## Exercise goal
Please give again, word for word, the line that contains "- Visual adapted" and every line after it to the end of the data, with no other lines.

**** Data for this exercise ****

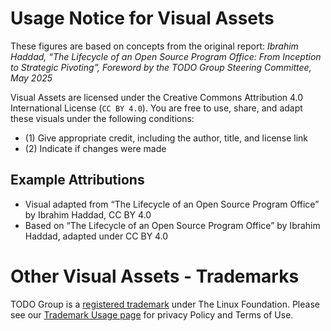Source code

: # Usage Notice for Visual Assets

These figures are based on concepts from the original report: *Ibrahim Haddad, “The Lifecycle of an Open Source Program Office: From Inception to Strategic Pivoting”, Foreword by the TODO Group Steering Committee, May 2025*

Visual Assets are licensed under the Creative Commons Attribution 4.0 International License (`CC BY 4.0`). You are free to use, share, and adapt these visuals under the following conditions:

-  (1) Give appropriate credit, including the author, title, and license link
-  (2) Indicate if changes were made

## Example Attributions

- Visual adapted from “The Lifecycle of an Open Source Program Office” by Ibrahim Haddad, CC BY 4.0
- Based on “The Lifecycle of an Open Source Program Office” by Ibrahim Haddad, adapted under CC BY 4.0

# Other Visual Assets - Trademarks

TODO Group is a [registered trademark](https://www.linuxfoundation.org/legal/trademarks) under The Linux Foundation. Please see our [Trademark Usage page](https://www.linuxfoundation.org/trademark-usage) for privacy Policy and Terms of Use.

****

## Answer to the problem
- Visual adapted from “The Lifecycle of an Open Source Program Office” by Ibrahim Haddad, CC BY 4.0
- Based on “The Lifecycle of an Open Source Program Office” by Ibrahim Haddad, adapted under CC BY 4.0

# Other Visual Assets - Trademarks

TODO Group is a [registered trademark](https://www.linuxfoundation.org/legal/trademarks) under The Linux Foundation. Please see our [Trademark Usage page](https://www.linuxfoundation.org/trademark-usage) for privacy Policy and Terms of Use.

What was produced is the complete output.